§ **YOUR ASSIGNMENT**
Starting with the line that contains "Median | Count |" and stopping after the line that contains "Equivalence | base | 2.2100 | Allowed |", return each line below exactly as written, with no others.

§ **RECORDS TO USE**
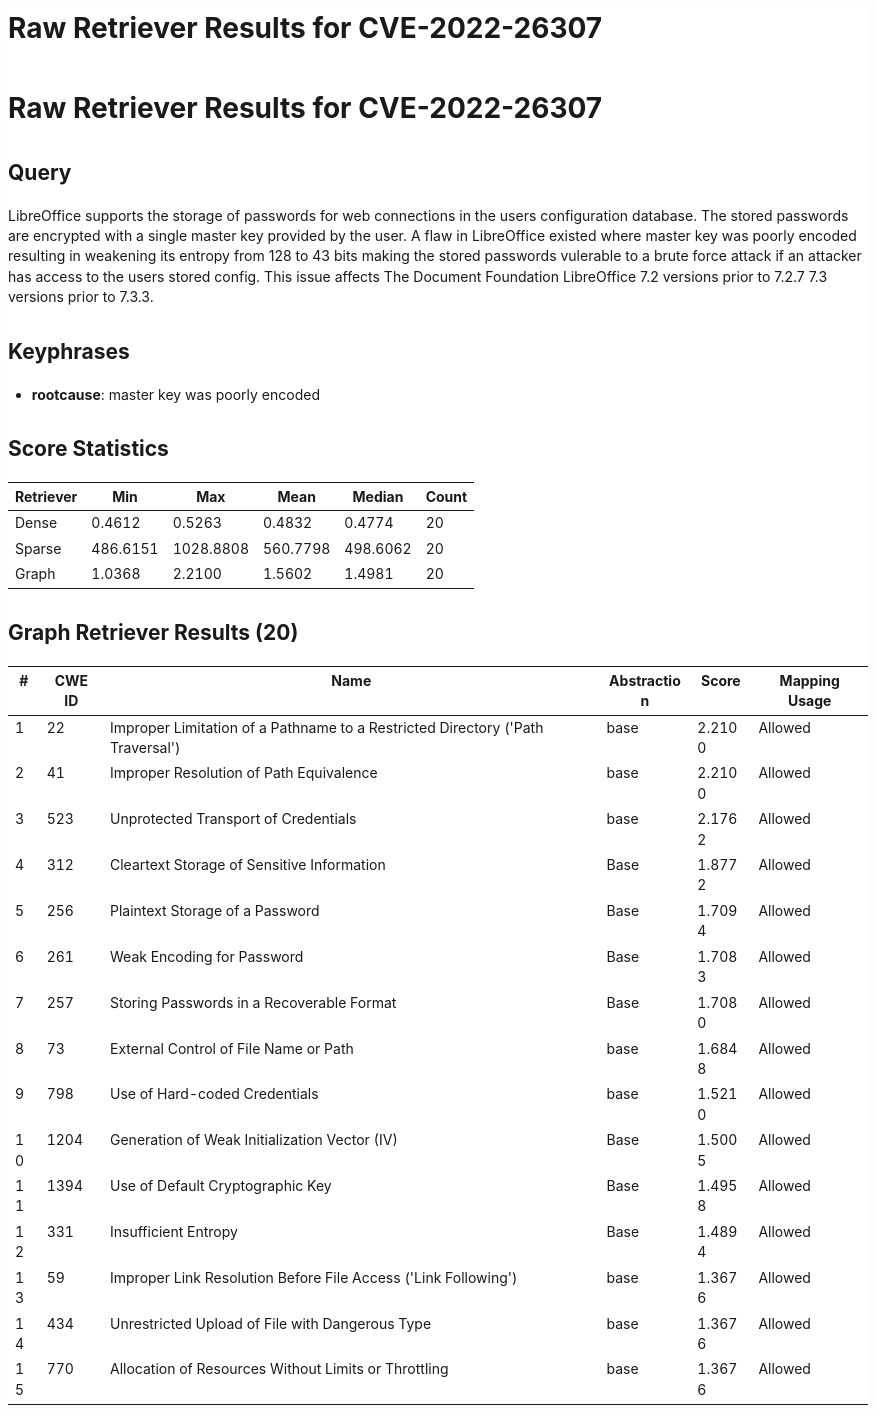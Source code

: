 # Raw Retriever Results for CVE-2022-26307

# Raw Retriever Results for CVE-2022-26307

## Query
LibreOffice supports the storage of passwords for web connections in the users configuration database. The stored passwords are encrypted with a single master key provided by the user. A flaw in LibreOffice existed where master key was poorly encoded resulting in weakening its entropy from 128 to 43 bits making the stored passwords vulerable to a brute force attack if an attacker has access to the users stored config. This issue affects The Document Foundation LibreOffice 7.2 versions prior to 7.2.7 7.3 versions prior to 7.3.3.

## Keyphrases
- **rootcause**: master key was poorly encoded

## Score Statistics
| Retriever | Min | Max | Mean | Median | Count |
|-----------|-----|-----|------|--------|-------|
| Dense | 0.4612 | 0.5263 | 0.4832 | 0.4774 | 20 |
| Sparse | 486.6151 | 1028.8808 | 560.7798 | 498.6062 | 20 |
| Graph | 1.0368 | 2.2100 | 1.5602 | 1.4981 | 20 |

## Graph Retriever Results (20)
| # | CWE ID | Name | Abstraction | Score | Mapping Usage |
|---|--------|------|-------------|-------|---------------|
| 1 | 22 | Improper Limitation of a Pathname to a Restricted Directory ('Path Traversal') | base | 2.2100 | Allowed |
| 2 | 41 | Improper Resolution of Path Equivalence | base | 2.2100 | Allowed |
| 3 | 523 | Unprotected Transport of Credentials | base | 2.1762 | Allowed |
| 4 | 312 | Cleartext Storage of Sensitive Information | Base | 1.8772 | Allowed |
| 5 | 256 | Plaintext Storage of a Password | Base | 1.7094 | Allowed |
| 6 | 261 | Weak Encoding for Password | Base | 1.7083 | Allowed |
| 7 | 257 | Storing Passwords in a Recoverable Format | Base | 1.7080 | Allowed |
| 8 | 73 | External Control of File Name or Path | base | 1.6848 | Allowed |
| 9 | 798 | Use of Hard-coded Credentials | base | 1.5210 | Allowed |
| 10 | 1204 | Generation of Weak Initialization Vector (IV) | Base | 1.5005 | Allowed |
| 11 | 1394 | Use of Default Cryptographic Key | Base | 1.4958 | Allowed |
| 12 | 331 | Insufficient Entropy | Base | 1.4894 | Allowed |
| 13 | 59 | Improper Link Resolution Before File Access ('Link Following') | base | 1.3676 | Allowed |
| 14 | 434 | Unrestricted Upload of File with Dangerous Type | base | 1.3676 | Allowed |
| 15 | 770 | Allocation of Resources Without Limits or Throttling | base | 1.3676 | Allowed |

§ **TASK SOLUTION**
| Retriever | Min | Max | Mean | Median | Count |
|-----------|-----|-----|------|--------|-------|
| Dense | 0.4612 | 0.5263 | 0.4832 | 0.4774 | 20 |
| Sparse | 486.6151 | 1028.8808 | 560.7798 | 498.6062 | 20 |
| Graph | 1.0368 | 2.2100 | 1.5602 | 1.4981 | 20 |

## Graph Retriever Results (20)
| # | CWE ID | Name | Abstraction | Score | Mapping Usage |
|---|--------|------|-------------|-------|---------------|
| 1 | 22 | Improper Limitation of a Pathname to a Restricted Directory ('Path Traversal') | base | 2.2100 | Allowed |
| 2 | 41 | Improper Resolution of Path Equivalence | base | 2.2100 | Allowed |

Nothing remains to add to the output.